Görünüşe göre sorun burada o kadar tam ve eksiksiz konulmuş bulunuyor ki, insan ekleyecek söz bulamıyor. Peki Birlik Kongresi Belgeleri’nde Kürt hareketinde reformizm sorununu bu kadar açık ve kesin bir biçimde tanımlayanlar, geçelim Kürt reformist akımlarını, “Kürt ulusal devrimci güçlerinin uzlaşmaya yönelik düşünceleri ve bu yöndeki her adımını” bile “ana darbenin doğrultusunun ateş menzili içinde” tanımlayanlar, nasıl olup da PKK’deki köklü yön değişimine rağmen onun kuyruğunda o denli uysalca hareket etmeyi yıllarca bir çizgi haline getirebildiler? “Kürt ulusal devrimi açısından ana darbenin doğrultusunu, Kürt sorununu bugünkü rejim içinde reformcu yollardan çözmeye yönelik düşünce ve girişimler” oluşturuyorsa eğer, bu durumda hiç değilse İmralı sonrasından beri “ana darbenin doğrultusunun ateş menzili içinde” bizzat PKK-HADEP çizgisinin olması gerekmez miyi?

Bu soruların yanıtları bize, küçük-burjuva oportünizminin teorisi ve pratiği, düşüncesi ve eylemi arasındaki uçurumu vermekle kalmaz, yanısıra, kuruluş dönemi MLKP’si ile bugünkü MLKP arasındaki büyük mesafeyi de gözler önüne serer. Demek ki 3. Kongre Bildirisinin “Birlik Devrimi’nin çizgisine sımsıkı bağlı”lık üzerine ettiği o iri sözler duygusal boş laflardan öte bir anlam taşımamaktadır ve tümüyle MLKP tabanındaki devrimci kadroları aldatmayı hedeflemektedir. Bugünkü MLKP, izlemekte olduğu politik çizgi ile, kendi kuruluş döneminin belgelerinde yer alan devrimci ilkesel ve stratejik düşüncelerden kopmuştur, acı ve katı gerçek budur.
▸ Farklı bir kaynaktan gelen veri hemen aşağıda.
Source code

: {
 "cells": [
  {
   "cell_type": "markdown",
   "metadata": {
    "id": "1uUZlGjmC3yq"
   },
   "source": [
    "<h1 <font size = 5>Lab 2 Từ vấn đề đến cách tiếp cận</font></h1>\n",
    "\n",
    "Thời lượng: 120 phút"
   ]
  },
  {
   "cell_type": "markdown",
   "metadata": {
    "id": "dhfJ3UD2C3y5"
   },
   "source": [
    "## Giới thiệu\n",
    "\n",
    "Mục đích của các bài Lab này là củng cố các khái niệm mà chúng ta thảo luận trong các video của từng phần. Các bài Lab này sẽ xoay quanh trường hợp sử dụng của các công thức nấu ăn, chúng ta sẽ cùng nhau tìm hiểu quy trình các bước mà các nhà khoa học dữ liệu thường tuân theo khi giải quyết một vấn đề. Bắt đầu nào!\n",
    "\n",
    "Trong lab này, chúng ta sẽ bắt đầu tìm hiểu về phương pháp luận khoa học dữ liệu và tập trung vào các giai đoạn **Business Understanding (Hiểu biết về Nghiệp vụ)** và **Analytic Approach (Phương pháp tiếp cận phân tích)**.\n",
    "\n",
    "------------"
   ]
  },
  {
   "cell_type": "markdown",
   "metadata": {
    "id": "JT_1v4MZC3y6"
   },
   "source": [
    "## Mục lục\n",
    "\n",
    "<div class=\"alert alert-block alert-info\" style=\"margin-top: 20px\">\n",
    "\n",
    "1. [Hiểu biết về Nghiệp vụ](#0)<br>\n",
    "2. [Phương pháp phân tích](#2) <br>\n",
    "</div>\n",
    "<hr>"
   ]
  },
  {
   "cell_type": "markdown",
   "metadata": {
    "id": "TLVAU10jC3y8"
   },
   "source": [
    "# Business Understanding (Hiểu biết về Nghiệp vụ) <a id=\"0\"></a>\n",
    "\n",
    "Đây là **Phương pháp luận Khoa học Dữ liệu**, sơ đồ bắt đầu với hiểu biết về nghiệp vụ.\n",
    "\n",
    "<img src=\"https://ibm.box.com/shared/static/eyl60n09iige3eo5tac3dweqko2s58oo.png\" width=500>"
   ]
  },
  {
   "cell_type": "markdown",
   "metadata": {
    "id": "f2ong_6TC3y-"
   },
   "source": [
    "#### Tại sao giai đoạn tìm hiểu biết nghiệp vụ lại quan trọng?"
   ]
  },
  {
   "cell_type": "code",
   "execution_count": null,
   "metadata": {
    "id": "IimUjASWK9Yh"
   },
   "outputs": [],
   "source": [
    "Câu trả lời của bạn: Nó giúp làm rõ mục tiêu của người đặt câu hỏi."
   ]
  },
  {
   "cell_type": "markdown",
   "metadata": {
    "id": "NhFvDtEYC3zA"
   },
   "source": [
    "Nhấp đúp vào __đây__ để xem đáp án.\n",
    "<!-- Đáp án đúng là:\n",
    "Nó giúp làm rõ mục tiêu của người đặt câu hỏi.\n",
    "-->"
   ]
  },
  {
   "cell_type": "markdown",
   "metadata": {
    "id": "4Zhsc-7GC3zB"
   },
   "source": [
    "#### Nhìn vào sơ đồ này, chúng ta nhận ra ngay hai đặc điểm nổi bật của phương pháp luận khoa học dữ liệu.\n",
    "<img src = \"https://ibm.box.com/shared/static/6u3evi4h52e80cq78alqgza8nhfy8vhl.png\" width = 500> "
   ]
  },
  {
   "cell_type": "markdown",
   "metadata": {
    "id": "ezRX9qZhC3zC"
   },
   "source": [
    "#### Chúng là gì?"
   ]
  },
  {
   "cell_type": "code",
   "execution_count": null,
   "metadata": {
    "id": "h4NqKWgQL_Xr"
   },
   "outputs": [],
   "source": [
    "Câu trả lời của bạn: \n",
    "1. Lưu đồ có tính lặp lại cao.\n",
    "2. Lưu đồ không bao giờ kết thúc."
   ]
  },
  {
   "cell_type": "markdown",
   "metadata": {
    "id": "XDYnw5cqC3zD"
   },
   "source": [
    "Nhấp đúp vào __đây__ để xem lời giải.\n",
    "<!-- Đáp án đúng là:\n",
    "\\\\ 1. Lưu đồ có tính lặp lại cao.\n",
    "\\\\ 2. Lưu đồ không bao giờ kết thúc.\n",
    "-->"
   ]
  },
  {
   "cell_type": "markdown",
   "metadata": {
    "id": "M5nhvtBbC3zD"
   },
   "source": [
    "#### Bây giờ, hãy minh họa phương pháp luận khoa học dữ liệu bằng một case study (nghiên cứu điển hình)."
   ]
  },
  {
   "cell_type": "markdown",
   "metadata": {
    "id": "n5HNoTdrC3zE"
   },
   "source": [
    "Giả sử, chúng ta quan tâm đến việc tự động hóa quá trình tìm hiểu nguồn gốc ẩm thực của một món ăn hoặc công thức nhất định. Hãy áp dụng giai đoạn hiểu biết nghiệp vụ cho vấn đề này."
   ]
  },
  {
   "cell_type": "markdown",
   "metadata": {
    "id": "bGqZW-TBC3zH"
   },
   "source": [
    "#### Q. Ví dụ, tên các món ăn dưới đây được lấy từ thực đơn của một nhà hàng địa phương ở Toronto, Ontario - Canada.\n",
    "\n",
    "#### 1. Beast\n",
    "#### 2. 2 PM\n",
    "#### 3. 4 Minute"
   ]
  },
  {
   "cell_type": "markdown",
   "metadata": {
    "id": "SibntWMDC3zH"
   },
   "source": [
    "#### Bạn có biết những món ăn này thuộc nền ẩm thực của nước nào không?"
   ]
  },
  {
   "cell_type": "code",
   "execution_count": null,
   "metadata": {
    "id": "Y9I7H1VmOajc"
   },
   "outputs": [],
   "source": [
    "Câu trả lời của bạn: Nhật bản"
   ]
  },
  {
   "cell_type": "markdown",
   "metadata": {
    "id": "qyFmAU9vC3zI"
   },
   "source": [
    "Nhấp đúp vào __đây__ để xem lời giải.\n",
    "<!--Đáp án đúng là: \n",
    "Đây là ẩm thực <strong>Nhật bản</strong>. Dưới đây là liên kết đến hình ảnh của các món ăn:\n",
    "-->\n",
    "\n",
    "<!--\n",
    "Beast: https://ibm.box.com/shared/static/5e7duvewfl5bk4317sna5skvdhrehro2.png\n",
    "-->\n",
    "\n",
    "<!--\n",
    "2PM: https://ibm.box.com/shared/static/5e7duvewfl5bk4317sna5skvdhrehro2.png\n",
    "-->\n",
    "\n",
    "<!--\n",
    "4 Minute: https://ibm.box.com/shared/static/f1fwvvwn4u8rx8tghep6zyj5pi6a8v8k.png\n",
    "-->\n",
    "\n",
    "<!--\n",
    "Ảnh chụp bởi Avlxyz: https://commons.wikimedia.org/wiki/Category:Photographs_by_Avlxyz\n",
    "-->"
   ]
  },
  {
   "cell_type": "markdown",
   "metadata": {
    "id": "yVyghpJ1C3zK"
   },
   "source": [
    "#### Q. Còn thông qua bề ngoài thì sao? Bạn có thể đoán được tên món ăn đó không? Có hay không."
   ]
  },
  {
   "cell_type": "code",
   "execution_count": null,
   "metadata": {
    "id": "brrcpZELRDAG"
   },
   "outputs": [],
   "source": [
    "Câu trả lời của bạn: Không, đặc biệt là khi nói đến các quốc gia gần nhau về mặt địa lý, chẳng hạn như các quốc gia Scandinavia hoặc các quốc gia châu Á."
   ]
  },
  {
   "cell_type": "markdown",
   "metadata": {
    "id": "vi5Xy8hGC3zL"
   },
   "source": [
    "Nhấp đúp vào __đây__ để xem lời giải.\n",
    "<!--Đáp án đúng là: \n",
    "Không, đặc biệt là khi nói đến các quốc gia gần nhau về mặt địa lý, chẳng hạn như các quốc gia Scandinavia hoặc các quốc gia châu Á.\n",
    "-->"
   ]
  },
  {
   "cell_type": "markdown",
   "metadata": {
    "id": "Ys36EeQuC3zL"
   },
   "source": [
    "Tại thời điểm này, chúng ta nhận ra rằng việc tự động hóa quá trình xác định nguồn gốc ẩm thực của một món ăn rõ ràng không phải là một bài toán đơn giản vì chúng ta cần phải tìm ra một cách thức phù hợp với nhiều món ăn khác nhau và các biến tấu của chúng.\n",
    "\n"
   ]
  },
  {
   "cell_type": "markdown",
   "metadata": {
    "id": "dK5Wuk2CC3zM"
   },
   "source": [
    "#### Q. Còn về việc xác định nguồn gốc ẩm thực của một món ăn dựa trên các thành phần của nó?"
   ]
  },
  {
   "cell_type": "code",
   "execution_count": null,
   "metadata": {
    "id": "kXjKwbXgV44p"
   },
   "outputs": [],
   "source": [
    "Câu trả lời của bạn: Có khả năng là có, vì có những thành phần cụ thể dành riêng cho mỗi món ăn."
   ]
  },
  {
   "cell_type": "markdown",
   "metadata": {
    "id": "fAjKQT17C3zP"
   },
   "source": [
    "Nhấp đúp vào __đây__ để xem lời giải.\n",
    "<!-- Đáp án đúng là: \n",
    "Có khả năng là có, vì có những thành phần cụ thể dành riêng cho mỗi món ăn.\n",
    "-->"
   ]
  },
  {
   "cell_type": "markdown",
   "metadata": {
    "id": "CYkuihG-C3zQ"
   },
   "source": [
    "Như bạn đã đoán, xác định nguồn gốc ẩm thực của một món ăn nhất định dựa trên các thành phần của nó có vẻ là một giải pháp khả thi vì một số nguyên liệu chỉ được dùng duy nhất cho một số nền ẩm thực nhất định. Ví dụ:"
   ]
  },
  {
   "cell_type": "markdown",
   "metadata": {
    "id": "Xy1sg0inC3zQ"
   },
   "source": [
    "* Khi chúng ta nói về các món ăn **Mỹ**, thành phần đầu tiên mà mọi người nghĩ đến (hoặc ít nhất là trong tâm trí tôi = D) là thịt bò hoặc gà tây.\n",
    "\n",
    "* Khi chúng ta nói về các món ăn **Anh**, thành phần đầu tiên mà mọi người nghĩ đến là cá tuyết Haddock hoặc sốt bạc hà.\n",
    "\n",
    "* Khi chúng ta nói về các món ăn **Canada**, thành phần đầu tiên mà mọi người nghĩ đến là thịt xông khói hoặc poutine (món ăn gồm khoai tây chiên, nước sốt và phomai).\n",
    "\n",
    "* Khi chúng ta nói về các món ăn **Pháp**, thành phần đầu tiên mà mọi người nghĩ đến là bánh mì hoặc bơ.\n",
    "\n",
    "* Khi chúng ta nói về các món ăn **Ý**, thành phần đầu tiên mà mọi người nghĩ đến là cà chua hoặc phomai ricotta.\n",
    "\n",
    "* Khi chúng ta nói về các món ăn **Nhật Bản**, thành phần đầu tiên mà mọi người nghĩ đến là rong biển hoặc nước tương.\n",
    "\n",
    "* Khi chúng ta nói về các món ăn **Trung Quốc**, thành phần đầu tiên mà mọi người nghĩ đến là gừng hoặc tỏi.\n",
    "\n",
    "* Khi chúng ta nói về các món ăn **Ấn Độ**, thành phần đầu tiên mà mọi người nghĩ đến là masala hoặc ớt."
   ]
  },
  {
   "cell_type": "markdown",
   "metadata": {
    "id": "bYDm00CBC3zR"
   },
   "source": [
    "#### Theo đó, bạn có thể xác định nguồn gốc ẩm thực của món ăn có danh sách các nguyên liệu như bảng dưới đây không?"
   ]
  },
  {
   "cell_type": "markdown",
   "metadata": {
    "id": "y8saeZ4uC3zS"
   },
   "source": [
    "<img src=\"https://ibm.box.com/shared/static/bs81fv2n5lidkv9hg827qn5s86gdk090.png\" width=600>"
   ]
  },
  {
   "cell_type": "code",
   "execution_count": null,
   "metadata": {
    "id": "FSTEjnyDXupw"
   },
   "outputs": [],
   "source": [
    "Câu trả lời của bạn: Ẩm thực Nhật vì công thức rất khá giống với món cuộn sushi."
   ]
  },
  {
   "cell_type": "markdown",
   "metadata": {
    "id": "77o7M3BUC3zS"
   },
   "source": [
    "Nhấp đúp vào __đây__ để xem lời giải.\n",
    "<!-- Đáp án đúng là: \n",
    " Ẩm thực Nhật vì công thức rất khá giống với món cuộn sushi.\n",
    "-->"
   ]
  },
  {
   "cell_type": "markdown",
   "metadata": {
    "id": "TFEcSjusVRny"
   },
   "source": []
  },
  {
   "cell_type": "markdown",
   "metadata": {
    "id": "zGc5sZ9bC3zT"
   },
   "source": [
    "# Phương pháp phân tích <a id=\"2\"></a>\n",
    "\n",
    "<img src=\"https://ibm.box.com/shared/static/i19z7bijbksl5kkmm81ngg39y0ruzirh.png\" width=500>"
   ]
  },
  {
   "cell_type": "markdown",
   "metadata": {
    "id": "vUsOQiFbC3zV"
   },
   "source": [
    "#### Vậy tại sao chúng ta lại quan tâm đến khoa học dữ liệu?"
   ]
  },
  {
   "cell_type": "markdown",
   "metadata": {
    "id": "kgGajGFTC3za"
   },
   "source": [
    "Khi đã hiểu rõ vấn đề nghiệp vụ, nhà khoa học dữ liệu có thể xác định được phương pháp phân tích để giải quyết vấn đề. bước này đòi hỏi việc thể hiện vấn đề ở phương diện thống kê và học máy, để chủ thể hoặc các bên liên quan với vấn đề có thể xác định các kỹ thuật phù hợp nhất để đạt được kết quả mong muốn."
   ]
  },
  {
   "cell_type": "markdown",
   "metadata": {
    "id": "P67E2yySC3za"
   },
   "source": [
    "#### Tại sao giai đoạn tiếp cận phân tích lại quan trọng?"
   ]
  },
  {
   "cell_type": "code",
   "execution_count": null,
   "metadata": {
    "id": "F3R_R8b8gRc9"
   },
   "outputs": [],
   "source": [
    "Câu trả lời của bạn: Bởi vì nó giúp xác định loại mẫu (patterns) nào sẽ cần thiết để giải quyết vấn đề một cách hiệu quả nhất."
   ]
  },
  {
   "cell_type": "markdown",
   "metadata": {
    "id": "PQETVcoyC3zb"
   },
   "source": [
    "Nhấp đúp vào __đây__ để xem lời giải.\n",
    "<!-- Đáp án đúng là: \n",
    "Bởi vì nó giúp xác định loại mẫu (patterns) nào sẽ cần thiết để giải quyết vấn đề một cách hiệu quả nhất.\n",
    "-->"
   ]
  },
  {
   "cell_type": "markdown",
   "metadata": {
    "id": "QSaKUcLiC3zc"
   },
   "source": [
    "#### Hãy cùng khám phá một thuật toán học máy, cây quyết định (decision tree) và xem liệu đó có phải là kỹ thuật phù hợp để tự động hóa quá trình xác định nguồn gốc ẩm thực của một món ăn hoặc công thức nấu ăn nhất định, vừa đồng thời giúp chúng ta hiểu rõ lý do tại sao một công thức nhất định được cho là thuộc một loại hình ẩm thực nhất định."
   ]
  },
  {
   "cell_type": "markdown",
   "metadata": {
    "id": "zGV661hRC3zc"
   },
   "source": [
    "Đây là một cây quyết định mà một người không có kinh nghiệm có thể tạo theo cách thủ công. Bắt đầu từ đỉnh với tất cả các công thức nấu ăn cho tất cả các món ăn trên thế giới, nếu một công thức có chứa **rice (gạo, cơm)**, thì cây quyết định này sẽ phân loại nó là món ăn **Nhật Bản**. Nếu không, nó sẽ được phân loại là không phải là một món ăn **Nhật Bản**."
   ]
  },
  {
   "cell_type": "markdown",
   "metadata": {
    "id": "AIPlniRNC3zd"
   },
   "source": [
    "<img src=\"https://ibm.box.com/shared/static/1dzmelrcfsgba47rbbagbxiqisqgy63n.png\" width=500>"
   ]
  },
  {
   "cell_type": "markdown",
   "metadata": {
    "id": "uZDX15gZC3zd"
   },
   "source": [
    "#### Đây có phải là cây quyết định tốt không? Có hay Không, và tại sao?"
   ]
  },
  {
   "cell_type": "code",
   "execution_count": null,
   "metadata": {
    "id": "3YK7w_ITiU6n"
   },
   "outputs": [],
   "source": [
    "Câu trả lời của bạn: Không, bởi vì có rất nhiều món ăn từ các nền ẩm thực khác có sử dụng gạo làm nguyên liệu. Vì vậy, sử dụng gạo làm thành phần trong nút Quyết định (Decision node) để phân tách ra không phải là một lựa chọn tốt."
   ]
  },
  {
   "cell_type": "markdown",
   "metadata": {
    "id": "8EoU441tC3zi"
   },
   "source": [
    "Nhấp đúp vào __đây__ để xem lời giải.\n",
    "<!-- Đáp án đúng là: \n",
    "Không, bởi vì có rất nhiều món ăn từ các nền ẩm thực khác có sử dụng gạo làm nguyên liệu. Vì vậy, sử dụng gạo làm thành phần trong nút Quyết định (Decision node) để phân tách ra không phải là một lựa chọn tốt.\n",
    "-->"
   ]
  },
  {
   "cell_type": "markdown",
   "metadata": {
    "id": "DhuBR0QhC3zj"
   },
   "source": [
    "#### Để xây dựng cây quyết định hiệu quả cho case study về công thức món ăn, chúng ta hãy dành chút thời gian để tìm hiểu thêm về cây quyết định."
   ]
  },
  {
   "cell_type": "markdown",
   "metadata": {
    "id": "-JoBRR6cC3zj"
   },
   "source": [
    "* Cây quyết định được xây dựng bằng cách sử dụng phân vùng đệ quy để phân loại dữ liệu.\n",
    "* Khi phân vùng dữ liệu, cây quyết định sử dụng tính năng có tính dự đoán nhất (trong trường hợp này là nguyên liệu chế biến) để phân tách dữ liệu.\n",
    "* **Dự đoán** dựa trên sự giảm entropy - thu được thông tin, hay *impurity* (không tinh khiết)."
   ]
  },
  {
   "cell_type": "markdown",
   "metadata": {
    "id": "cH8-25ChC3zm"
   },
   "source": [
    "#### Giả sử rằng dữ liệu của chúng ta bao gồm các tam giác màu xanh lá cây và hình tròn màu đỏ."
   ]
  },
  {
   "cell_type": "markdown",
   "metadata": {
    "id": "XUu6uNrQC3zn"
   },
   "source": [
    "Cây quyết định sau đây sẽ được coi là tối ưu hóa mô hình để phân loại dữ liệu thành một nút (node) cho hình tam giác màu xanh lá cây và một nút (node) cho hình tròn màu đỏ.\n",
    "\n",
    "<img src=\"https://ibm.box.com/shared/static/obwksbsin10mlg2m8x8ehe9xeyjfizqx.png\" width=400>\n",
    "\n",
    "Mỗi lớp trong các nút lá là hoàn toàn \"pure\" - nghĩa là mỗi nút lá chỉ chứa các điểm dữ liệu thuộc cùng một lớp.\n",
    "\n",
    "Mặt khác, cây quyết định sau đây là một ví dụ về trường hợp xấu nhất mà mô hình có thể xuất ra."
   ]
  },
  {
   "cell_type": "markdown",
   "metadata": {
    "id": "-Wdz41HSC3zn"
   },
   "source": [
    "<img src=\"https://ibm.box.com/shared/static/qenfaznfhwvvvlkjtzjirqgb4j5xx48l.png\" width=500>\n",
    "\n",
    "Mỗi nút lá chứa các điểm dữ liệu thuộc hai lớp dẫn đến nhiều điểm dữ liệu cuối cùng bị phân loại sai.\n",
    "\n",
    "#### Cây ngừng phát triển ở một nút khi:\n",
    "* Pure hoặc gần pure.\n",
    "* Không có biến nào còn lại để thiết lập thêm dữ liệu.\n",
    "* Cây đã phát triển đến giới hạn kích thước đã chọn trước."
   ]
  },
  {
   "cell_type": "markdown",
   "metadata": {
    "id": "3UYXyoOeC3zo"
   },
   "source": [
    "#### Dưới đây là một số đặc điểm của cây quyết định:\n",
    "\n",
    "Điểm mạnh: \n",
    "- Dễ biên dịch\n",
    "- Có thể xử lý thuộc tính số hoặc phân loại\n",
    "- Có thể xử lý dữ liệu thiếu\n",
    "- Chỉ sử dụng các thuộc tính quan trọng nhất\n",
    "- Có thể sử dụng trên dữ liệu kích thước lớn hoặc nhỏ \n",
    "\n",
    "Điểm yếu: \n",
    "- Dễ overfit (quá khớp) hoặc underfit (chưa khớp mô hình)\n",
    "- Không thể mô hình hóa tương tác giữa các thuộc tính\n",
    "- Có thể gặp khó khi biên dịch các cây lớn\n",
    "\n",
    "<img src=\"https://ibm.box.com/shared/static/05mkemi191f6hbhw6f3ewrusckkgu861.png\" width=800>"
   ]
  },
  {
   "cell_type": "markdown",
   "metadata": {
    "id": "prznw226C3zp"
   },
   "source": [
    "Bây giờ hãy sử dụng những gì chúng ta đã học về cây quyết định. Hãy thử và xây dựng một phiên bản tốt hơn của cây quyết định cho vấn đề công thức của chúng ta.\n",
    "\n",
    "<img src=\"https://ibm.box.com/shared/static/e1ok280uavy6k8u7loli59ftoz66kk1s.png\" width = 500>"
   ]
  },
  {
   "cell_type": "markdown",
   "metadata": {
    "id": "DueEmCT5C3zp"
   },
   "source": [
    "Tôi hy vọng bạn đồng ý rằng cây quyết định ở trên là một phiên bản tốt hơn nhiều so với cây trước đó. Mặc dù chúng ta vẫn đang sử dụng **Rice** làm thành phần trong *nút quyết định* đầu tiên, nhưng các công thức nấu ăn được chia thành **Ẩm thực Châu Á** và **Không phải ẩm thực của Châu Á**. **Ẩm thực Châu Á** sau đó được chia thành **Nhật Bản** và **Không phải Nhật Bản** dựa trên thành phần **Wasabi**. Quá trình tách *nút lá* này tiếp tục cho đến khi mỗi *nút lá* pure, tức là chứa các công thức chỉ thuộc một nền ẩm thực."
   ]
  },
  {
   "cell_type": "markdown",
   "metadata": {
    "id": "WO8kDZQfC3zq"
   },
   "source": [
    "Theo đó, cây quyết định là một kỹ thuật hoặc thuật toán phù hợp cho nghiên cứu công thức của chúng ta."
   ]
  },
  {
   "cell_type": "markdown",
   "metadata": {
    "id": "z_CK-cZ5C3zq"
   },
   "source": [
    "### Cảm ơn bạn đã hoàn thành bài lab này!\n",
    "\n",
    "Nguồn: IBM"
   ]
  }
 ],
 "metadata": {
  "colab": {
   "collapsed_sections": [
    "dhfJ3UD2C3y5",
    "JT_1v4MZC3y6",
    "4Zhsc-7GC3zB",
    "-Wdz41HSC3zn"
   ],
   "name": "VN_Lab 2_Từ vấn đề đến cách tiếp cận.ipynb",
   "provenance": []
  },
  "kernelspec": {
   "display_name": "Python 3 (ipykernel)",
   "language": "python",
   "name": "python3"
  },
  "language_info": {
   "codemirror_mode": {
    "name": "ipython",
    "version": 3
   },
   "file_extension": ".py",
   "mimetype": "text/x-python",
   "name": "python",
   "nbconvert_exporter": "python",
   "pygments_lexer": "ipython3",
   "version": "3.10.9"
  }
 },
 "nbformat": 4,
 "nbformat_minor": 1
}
Karmaşık nedenleri olan bu değişimin gerisinde, bu kategorideki hareketler için karakteristik bir özellik olan kendiliğindenciliğin de önemli bir payı vardır ve bu hep de beraberinde başkalarının kuyruğunda sürüklenmeyi getirmektedir. Kürt hareketindeki gelişmelerin hala devrimci umutlar vaadettiği bir evrede yukarıdaki sözleri söylemek, PKK devrimci kimlik üzerinden olumlanırken örneğin PSK’yı reformculukla itham etmek ve “ana darbenin doğrultusunun ateş menzili” içine almak kuşkusuz çok kolaydı. Bunu o dönemin koşulları içinde bu denli kolay yapanlar, her türlü devrimcilik iddiasının terkedildiği ve dahası devrimin açık bir ideolojik saldırı konusu edildiği bir dönemin ardından bile, bu kez KADEK-HADEP ikilisinin kuyruğunda, aynı kolaylıkla sürüklenmeyi sürdürüyorlar. Böyleleri için yön tayini eden ilkeler ve devrimci strateji değil, fakat dönemin rüzgarı ve güce tapınmadır. Sonradan MLKP’yi oluşturan ana hareketin (TKP-ML Hareketi) ‘90’lı yılların başına, yani Serhıldanların o sarsıcı rüzgarı kendini gösterene kadar devrimci PKK’yi “burjuva reformist” bir akım olarak tanımladığı da hatırlanırsa, bu söylenenler çok daha iyi anlaşılır. Bu gelenekten gelenlerin temel önemde sorunlar karşısındaki tutumunda ilkesel ve teorik açıdan sağlam bir perspektiften çok, olayların gidişi ve politik atmosfer etkili olmaktadır. Bundan dolayıdır ki onlar hemen hiçbir dönemde Kürt hareketi karşısında sağlam ilkelere dayalı bir tutum alamadılar. Hep geriden geldiler ve zamanında doğru tutum almayı hiç başaramadılar. Kendiliğindencilik geriden gelme ve kuyruğunda sürüklenme olarak gösterdi kendini hep.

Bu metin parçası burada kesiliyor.